TASK BRIEF: Begin at the top of the following data. Copy each line exactly until you have copied the line containing "My dog is white, short-haired, hairy, small, noisy".

INPUT RECORDS:
++++++++++++++++++++

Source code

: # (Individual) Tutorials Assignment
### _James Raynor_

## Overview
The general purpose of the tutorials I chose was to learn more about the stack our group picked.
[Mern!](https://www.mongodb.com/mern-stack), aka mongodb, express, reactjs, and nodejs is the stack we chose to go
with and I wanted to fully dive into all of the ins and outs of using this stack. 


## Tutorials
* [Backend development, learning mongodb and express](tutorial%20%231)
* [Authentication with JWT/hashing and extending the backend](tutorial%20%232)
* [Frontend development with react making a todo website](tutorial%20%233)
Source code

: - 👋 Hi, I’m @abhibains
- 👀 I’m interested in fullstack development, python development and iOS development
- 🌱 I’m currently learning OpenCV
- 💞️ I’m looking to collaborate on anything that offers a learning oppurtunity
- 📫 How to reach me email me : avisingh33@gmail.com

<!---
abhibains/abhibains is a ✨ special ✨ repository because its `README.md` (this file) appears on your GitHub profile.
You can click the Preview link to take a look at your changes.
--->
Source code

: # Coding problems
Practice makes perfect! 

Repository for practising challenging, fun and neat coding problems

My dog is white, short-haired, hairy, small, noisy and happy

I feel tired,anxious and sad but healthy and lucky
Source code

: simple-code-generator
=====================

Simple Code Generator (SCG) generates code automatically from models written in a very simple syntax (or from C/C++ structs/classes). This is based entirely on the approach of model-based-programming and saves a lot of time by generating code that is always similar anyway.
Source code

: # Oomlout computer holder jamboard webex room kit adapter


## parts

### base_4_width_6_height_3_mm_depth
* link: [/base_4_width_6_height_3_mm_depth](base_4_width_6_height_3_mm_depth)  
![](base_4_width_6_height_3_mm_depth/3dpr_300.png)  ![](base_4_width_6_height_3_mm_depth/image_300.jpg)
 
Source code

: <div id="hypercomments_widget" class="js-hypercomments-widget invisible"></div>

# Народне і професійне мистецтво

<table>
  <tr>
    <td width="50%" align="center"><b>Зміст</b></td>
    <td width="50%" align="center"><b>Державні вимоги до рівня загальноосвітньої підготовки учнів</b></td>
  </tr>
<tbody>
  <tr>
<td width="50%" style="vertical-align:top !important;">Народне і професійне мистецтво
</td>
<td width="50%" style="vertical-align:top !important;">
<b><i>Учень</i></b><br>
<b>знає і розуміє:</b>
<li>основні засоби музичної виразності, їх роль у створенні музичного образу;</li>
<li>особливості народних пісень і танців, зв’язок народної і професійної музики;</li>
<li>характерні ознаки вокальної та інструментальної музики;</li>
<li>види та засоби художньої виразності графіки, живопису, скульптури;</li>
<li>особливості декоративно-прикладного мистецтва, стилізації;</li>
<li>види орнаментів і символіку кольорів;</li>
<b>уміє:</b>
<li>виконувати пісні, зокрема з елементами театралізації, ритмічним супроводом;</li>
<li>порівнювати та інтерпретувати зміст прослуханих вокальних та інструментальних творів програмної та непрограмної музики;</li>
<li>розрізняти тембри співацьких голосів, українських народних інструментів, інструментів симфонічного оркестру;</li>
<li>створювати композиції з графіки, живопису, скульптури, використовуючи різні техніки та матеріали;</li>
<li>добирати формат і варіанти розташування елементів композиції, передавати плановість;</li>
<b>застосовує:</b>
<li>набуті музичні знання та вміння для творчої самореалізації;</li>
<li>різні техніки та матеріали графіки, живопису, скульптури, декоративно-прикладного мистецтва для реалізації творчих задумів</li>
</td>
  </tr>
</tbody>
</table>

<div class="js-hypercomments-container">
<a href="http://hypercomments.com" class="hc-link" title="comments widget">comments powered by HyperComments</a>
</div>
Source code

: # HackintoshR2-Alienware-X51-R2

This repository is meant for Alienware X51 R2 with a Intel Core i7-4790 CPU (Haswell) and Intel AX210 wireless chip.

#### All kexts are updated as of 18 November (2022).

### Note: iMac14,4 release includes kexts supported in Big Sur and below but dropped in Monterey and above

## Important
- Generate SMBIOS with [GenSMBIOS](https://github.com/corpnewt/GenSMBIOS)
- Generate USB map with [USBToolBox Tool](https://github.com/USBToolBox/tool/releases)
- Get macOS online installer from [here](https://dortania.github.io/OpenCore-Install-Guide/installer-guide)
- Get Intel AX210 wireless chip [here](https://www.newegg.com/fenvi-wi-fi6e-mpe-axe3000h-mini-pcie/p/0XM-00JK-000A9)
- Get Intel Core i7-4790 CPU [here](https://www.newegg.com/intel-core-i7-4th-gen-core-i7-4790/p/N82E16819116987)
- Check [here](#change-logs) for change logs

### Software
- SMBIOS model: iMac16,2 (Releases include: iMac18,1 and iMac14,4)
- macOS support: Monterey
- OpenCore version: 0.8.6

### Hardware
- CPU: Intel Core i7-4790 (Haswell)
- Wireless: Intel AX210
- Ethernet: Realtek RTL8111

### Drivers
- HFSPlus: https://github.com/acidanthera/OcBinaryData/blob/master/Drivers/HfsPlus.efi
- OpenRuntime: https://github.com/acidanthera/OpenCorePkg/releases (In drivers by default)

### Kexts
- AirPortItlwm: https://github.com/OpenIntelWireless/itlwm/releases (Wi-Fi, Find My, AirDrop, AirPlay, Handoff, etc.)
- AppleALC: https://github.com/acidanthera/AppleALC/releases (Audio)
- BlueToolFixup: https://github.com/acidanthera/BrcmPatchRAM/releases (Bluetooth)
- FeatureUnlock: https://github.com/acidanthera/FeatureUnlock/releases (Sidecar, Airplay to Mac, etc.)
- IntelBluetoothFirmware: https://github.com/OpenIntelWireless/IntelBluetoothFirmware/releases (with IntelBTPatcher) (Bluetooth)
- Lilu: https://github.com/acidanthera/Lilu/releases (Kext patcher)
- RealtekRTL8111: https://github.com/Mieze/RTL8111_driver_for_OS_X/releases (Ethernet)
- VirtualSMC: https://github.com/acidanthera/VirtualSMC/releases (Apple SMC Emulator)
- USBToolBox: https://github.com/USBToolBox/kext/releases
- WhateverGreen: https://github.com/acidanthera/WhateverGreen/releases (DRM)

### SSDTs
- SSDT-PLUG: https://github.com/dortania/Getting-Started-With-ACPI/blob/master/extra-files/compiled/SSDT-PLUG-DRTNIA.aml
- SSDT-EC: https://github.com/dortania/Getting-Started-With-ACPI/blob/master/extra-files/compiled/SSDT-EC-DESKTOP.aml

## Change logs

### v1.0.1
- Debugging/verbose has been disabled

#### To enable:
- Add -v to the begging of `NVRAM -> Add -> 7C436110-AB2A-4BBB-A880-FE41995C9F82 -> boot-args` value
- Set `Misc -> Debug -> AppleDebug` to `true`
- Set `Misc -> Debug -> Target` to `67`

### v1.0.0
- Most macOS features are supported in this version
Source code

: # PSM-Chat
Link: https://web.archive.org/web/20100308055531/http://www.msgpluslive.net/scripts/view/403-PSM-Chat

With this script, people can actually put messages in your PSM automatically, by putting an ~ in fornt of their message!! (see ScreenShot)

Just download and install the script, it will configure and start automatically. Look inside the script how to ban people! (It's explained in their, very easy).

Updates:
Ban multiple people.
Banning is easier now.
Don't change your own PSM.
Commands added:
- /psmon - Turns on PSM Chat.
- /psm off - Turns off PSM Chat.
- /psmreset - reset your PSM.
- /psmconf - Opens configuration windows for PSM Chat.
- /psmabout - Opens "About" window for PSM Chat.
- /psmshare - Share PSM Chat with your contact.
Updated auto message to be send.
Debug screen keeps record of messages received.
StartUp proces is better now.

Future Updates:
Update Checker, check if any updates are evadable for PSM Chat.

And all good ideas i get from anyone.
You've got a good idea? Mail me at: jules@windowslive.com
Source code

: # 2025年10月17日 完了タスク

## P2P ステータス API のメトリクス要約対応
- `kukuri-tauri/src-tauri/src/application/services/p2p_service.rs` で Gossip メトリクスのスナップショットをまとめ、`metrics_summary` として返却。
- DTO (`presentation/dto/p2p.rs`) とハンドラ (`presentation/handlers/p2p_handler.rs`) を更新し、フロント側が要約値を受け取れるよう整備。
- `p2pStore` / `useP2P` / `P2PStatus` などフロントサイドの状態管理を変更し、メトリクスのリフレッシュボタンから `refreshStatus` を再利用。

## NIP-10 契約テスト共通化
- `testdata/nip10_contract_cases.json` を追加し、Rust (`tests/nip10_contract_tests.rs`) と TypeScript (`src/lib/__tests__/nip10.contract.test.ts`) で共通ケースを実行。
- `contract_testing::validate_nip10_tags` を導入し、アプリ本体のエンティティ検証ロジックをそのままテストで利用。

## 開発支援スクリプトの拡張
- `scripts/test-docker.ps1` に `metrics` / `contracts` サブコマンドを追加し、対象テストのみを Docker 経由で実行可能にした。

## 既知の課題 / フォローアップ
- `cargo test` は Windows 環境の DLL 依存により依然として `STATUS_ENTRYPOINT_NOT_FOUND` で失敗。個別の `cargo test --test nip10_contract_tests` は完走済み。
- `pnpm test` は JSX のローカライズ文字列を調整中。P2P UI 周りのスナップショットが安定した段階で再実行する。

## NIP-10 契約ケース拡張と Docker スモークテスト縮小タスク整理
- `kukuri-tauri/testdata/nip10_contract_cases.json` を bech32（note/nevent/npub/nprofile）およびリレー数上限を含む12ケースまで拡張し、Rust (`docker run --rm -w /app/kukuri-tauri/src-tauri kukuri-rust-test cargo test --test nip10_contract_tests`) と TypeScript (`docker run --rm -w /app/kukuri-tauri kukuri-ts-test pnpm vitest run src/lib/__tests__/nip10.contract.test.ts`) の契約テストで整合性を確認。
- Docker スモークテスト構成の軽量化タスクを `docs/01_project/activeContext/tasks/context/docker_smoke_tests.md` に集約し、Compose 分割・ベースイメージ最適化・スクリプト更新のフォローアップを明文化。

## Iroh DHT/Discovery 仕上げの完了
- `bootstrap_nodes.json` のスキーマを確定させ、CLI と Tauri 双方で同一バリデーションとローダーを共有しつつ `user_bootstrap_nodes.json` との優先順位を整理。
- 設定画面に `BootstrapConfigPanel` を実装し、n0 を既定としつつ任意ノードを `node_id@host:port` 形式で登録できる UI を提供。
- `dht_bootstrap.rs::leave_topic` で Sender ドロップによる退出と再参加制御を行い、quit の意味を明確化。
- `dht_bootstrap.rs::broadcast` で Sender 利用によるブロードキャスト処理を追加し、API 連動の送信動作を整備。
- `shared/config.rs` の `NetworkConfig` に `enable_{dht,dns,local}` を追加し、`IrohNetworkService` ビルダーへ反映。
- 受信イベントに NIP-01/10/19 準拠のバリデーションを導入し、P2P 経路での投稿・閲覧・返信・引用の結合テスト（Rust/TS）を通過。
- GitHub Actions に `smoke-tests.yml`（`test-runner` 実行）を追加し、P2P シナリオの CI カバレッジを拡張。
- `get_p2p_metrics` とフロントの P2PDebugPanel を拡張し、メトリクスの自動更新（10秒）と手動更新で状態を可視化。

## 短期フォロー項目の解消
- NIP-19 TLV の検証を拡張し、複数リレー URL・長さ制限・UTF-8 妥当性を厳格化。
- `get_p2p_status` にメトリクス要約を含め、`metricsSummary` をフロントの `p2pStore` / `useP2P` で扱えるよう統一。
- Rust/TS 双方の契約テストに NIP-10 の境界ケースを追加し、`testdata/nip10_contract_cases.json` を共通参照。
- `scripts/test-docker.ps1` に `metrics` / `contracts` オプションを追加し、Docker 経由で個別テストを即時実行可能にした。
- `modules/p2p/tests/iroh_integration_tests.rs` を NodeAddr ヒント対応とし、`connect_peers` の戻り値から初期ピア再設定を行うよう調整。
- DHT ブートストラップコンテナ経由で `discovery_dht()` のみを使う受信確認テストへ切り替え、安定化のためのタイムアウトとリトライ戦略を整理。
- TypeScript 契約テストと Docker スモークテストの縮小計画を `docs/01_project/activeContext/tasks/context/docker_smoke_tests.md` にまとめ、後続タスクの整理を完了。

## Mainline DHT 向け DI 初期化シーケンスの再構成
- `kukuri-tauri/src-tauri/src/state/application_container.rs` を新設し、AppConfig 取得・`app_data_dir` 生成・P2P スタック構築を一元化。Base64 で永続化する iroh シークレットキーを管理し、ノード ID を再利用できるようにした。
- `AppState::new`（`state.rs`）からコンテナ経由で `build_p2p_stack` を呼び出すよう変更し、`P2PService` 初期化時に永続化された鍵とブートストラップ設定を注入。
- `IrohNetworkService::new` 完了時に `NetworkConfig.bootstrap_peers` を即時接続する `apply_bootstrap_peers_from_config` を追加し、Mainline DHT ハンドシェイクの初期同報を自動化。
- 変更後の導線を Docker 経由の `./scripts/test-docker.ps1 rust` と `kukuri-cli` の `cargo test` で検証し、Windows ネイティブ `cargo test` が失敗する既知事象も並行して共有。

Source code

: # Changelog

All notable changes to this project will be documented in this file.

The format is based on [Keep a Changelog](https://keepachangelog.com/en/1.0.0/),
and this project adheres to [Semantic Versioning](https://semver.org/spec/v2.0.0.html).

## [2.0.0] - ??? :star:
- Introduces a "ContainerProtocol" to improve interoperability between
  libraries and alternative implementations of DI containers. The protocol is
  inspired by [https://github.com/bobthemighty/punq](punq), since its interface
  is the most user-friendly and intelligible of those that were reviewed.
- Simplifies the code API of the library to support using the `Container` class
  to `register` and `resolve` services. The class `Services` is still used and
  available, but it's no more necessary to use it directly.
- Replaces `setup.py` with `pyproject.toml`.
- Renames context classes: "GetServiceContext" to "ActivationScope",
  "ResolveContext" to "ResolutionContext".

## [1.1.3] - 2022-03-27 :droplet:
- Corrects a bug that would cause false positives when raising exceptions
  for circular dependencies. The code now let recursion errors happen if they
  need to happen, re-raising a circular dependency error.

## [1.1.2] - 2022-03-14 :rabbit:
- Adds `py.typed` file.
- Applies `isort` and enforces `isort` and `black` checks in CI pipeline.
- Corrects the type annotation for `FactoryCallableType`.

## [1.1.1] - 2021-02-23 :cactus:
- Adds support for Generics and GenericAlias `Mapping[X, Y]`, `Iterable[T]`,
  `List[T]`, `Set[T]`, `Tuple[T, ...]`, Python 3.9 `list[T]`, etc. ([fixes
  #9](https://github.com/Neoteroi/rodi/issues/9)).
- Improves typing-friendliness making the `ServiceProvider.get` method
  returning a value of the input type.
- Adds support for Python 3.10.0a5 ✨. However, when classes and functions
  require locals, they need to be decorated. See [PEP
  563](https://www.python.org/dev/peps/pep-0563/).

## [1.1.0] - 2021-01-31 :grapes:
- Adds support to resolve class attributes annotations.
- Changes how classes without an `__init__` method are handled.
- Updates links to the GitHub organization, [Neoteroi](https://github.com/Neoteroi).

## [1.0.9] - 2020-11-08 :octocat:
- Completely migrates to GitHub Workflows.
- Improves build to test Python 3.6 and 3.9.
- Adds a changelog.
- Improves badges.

++++++++++++++++++++

SOLUTION TO THIS TASK:
Source code

: # (Individual) Tutorials Assignment
### _James Raynor_

## Overview
The general purpose of the tutorials I chose was to learn more about the stack our group picked.
[Mern!](https://www.mongodb.com/mern-stack), aka mongodb, express, reactjs, and nodejs is the stack we chose to go
with and I wanted to fully dive into all of the ins and outs of using this stack. 


## Tutorials
* [Backend development, learning mongodb and express](tutorial%20%231)
* [Authentication with JWT/hashing and extending the backend](tutorial%20%232)
* [Frontend development with react making a todo website](tutorial%20%233)
Source code

: - 👋 Hi, I’m @abhibains
- 👀 I’m interested in fullstack development, python development and iOS development
- 🌱 I’m currently learning OpenCV
- 💞️ I’m looking to collaborate on anything that offers a learning oppurtunity
- 📫 How to reach me email me : avisingh33@gmail.com

<!---
abhibains/abhibains is a ✨ special ✨ repository because its `README.md` (this file) appears on your GitHub profile.
You can click the Preview link to take a look at your changes.
--->
Source code

: # Coding problems
Practice makes perfect! 

Repository for practising challenging, fun and neat coding problems

My dog is white, short-haired, hairy, small, noisy and happy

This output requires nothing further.